TASK DATA START

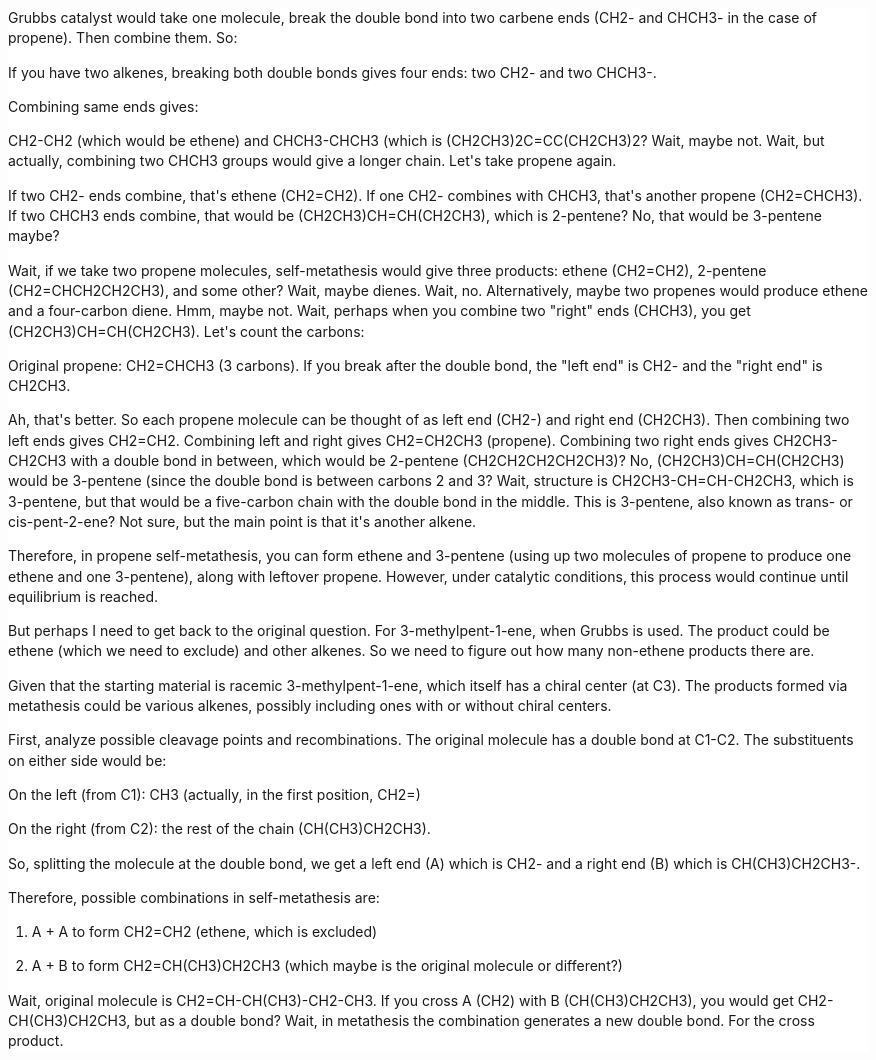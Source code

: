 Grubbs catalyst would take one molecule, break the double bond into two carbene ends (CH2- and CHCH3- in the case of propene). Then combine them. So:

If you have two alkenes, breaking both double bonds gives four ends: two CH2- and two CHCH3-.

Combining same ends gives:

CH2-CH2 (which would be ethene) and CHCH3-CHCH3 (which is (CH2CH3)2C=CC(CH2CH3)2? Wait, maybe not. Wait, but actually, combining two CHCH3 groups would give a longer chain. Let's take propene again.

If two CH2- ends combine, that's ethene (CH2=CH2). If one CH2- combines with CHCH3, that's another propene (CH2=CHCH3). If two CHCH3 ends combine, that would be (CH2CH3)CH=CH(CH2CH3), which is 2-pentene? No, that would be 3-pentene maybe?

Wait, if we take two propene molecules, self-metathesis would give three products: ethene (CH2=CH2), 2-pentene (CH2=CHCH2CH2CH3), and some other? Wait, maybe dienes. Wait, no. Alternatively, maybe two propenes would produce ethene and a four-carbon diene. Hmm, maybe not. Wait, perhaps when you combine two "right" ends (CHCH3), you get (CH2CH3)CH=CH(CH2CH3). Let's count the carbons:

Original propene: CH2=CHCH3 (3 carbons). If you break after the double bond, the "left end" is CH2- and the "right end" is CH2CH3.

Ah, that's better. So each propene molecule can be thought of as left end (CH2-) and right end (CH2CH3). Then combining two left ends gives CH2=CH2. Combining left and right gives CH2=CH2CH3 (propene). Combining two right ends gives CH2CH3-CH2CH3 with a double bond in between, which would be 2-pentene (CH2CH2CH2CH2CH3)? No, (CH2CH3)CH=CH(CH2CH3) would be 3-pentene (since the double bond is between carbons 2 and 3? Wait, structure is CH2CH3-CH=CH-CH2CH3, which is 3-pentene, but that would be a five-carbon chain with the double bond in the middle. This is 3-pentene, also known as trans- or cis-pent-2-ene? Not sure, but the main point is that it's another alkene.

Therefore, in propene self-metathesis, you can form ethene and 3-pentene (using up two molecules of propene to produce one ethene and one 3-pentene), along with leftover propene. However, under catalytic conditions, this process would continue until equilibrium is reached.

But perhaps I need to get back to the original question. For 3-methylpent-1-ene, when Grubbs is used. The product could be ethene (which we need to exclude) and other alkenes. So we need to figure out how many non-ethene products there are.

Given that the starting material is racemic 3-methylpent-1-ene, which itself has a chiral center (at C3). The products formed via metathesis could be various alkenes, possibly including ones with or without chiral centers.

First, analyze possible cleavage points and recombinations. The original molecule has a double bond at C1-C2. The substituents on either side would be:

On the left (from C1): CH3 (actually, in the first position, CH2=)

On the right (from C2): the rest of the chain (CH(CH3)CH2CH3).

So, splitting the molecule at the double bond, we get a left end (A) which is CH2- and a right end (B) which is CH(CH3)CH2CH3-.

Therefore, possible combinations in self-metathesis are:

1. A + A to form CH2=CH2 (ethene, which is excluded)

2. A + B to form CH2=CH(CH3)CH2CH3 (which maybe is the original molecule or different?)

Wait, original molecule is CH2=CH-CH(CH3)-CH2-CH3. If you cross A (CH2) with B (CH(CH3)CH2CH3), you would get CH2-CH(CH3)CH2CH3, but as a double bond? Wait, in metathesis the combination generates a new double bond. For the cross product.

TASK DATA END

WORK REQUIRED: Pictures are to be left out, and the lines from the beginning of the records through the line with "Original propene: CH2=CHCH3" are to be printed exactly, with nothing added.

EXERCISE OUTPUT:
Source code

: Grubbs catalyst would take one molecule, break the double bond into two carbene ends (CH2- and CHCH3- in the case of propene). Then combine them. So:

If you have two alkenes, breaking both double bonds gives four ends: two CH2- and two CHCH3-.

Combining same ends gives:

CH2-CH2 (which would be ethene) and CHCH3-CHCH3 (which is (CH2CH3)2C=CC(CH2CH3)2? Wait, maybe not. Wait, but actually, combining two CHCH3 groups would give a longer chain. Let's take propene again.

If two CH2- ends combine, that's ethene (CH2=CH2). If one CH2- combines with CHCH3, that's another propene (CH2=CHCH3). If two CHCH3 ends combine, that would be (CH2CH3)CH=CH(CH2CH3), which is 2-pentene? No, that would be 3-pentene maybe?

Wait, if we take two propene molecules, self-metathesis would give three products: ethene (CH2=CH2), 2-pentene (CH2=CHCH2CH2CH3), and some other? Wait, maybe dienes. Wait, no. Alternatively, maybe two propenes would produce ethene and a four-carbon diene. Hmm, maybe not. Wait, perhaps when you combine two "right" ends (CHCH3), you get (CH2CH3)CH=CH(CH2CH3). Let's count the carbons:

Original propene: CH2=CHCH3 (3 carbons). If you break after the double bond, the "left end" is CH2- and the "right end" is CH2CH3.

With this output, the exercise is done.